S’ensuivront une série de conséquences. En premier lieu, sans victoire en Ukraine et réouverture de la mer Noire, la contestation géorgienne est condamnée à la répression, isolée dans son petit coin du monde. Même dans le cas où l’opposition arrive au pouvoir, ses marges de manoeuvre seront extrêmement limitées et elle devra reprendre langue avec Moscou.
Les timides efforts arméniens de modernisation et de diversification des alliances sont eux aussi dépendants du succès de la contestation géorgienne, et par extension de la situation ukrainienne. Sans l’appui d’une Géorgie politiquement libérale et orientée vers l’ouest, l’Arménie est territorialement isolée, coupée des flux énergétiques, commerciaux et potentiellement militaires qui pourraient lui donner du poids dans la renégociation de sa relation à la Russie.

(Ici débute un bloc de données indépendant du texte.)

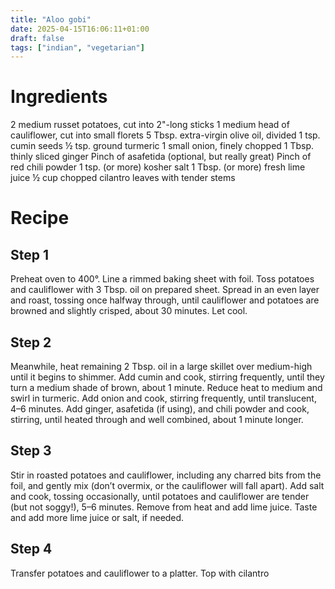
 ```yaml
---
title: "Aloo gobi"
date: 2025-04-15T16:06:11+01:00
draft: false
tags: ["indian", "vegetarian"]
---
```


# Ingredients

2 medium russet potatoes, cut into 2"-long sticks
1 medium head of cauliflower, cut into small florets
5 Tbsp. extra-virgin olive oil, divided
1 tsp. cumin seeds
½ tsp. ground turmeric
1 small onion, finely chopped
1 Tbsp. thinly sliced ginger
Pinch of asafetida (optional, but really great)
Pinch of red chili powder
1 tsp. (or more) kosher salt
1 Tbsp. (or more) fresh lime juice
½ cup chopped cilantro leaves with tender stems

# Recipe

## Step 1

Preheat oven to 400°. Line a rimmed baking sheet with foil. Toss potatoes and cauliflower with 3 Tbsp. oil on prepared sheet. Spread in an even layer and roast, tossing once halfway through, until cauliflower and potatoes are browned and slightly crisped, about 30 minutes. Let cool.

## Step 2

Meanwhile, heat remaining 2 Tbsp. oil in a large skillet over medium-high until it begins to shimmer. Add cumin and cook, stirring frequently, until they turn a medium shade of brown, about 1 minute. Reduce heat to medium and swirl in turmeric. Add onion and cook, stirring frequently, until translucent, 4–6 minutes. Add ginger, asafetida (if using), and chili powder and cook, stirring, until heated through and well combined, about 1 minute longer.

## Step 3

Stir in roasted potatoes and cauliflower, including any charred bits from the foil, and gently mix (don’t overmix, or the cauliflower will fall apart). Add salt and cook, tossing occasionally, until potatoes and cauliflower are tender (but not soggy!), 5–6 minutes. Remove from heat and add lime juice. Taste and add more lime juice or salt, if needed.

## Step 4

Transfer potatoes and cauliflower to a platter. Top with cilantro

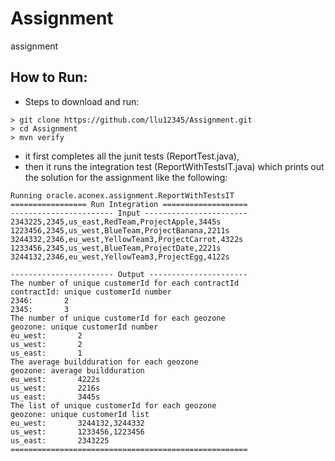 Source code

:# Assignment
assignment

## How to Run:
* Steps to download and run:
```
> git clone https://github.com/llu12345/Assignment.git
> cd Assignment
> mvn verify
```
   - it first completes all the junit tests (ReportTest.java),
   - then it runs the integration test (ReportWithTestsIT.java) which prints out the solution for the assignment like the following:
```
Running oracle.aconex.assignment.ReportWithTestsIT
================= Run Integration ===================
----------------------- Input -----------------------
2343225,2345,us_east,RedTeam,ProjectApple,3445s
1223456,2345,us_west,BlueTeam,ProjectBanana,2211s
3244332,2346,eu_west,YellowTeam3,ProjectCarrot,4322s
1233456,2345,us_west,BlueTeam,ProjectDate,2221s
3244132,2346,eu_west,YellowTeam3,ProjectEgg,4122s

----------------------- Output ----------------------
The number of unique customerId for each contractId
contractId: unique customerId number
2346:       2
2345:       3
The number of unique customerId for each geozone
geozone: unique customerId number
eu_west:       2
us_west:       2
us_east:       1
The average buildduration for each geozone
geozone: average buildduration
eu_west:       4222s
us_west:       2216s
us_east:       3445s
The list of unique customerId for each geozone
geozone: unique customerId list
eu_west:       3244132,3244332
us_west:       1233456,1223456
us_east:       2343225
=====================================================
```
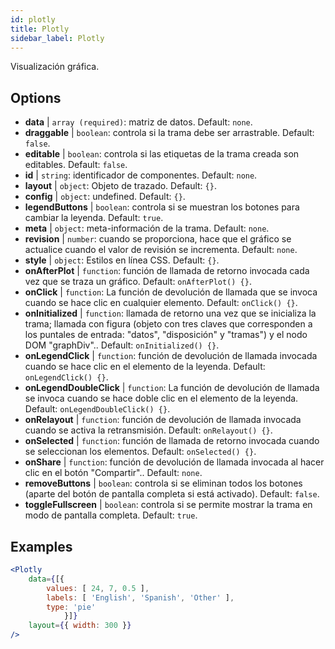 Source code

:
 ```yaml
---
id: plotly 
title: Plotly
sidebar_label: Plotly
---
```


Visualización gráfica.

## Options

* __data__ | `array (required)`: matriz de datos. Default: `none`.
* __draggable__ | `boolean`: controla si la trama debe ser arrastrable. Default: `false`.
* __editable__ | `boolean`: controla si las etiquetas de la trama creada son editables. Default: `false`.
* __id__ | `string`: identificador de componentes. Default: `none`.
* __layout__ | `object`: Objeto de trazado. Default: `{}`.
* __config__ | `object`: undefined. Default: `{}`.
* __legendButtons__ | `boolean`: controla si se muestran los botones para cambiar la leyenda. Default: `true`.
* __meta__ | `object`: meta-información de la trama. Default: `none`.
* __revision__ | `number`: cuando se proporciona, hace que el gráfico se actualice cuando el valor de revisión se incrementa. Default: `none`.
* __style__ | `object`: Estilos en línea CSS. Default: `{}`.
* __onAfterPlot__ | `function`: función de llamada de retorno invocada cada vez que se traza un gráfico. Default: `onAfterPlot() {}`.
* __onClick__ | `function`: La función de devolución de llamada que se invoca cuando se hace clic en cualquier elemento. Default: `onClick() {}`.
* __onInitialized__ | `function`: llamada de retorno una vez que se inicializa la trama; llamada con figura (objeto con tres claves que corresponden a los puntales de entrada: "datos", "disposición" y "tramas") y el nodo DOM "graphDiv".. Default: `onInitialized() {}`.
* __onLegendClick__ | `function`: función de devolución de llamada invocada cuando se hace clic en el elemento de la leyenda. Default: `onLegendClick() {}`.
* __onLegendDoubleClick__ | `function`: La función de devolución de llamada se invoca cuando se hace doble clic en el elemento de la leyenda. Default: `onLegendDoubleClick() {}`.
* __onRelayout__ | `function`: función de devolución de llamada invocada cuando se activa la retransmisión. Default: `onRelayout() {}`.
* __onSelected__ | `function`: función de llamada de retorno invocada cuando se seleccionan los elementos. Default: `onSelected() {}`.
* __onShare__ | `function`: función de devolución de llamada invocada al hacer clic en el botón "Compartir".. Default: `none`.
* __removeButtons__ | `boolean`: controla si se eliminan todos los botones (aparte del botón de pantalla completa si está activado). Default: `false`.
* __toggleFullscreen__ | `boolean`: controla si se permite mostrar la trama en modo de pantalla completa. Default: `true`.


## Examples

```jsx live
<Plotly
    data={[{
        values: [ 24, 7, 0.5 ],
        labels: [ 'English', 'Spanish', 'Other' ],
        type: 'pie'
            }]}
    layout={{ width: 300 }}
/>
```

De manière générale, une défaite ou une non-victoire de l’Ukraine garantira le maintien au pouvoir du régime de Vladimir Poutine et la persistance de la conscience impériale grande-russienne dans le collectif russe. La main-mise de Moscou sur Minsk s’en trouvera réaffirmée.
Plus globalement, cela enverra un message aux élites locales: mieux vaut satisfaire le voisin russe et trouver un arrangement qu’entrer en conflit, étant donné que l’Occident ne permettra pas de faire la différence.
Les processus de réformes, modernisation, lutte contre la corruption et l’oligarchie seront affaiblis et remis en cause par l’attraction déclinante du modèle euro-atlantique. Alors parmi ceux qui resteront convaincus par le bien-fondé des réformes structurels, d’une ouverture économique et d’une intégrité de l’état de droit, on se cherchera des vecteurs de développement alternatifs: chinois, turcs ou autres. Si j’ose un parallèle: ceux qui mènent aujourd’hui une offensive dévastatrice contre Bachar el-Assad sont loin d’être les démocrates urbains, plus ou moins occidentalisés et libéraux du Printemps arabe de 2011. La lutte reste la même mais le modèle d’avenir est tout autre. Jusqu’à quand les Ukrainiens ou l’opposition géorgienne se plieront-ils aux exigences normatives européennes et de la “conditionnalité” occidentale si celles-ci ne s’accompagnent pas d’un engagement géopolitique fort et - surtout - efficace?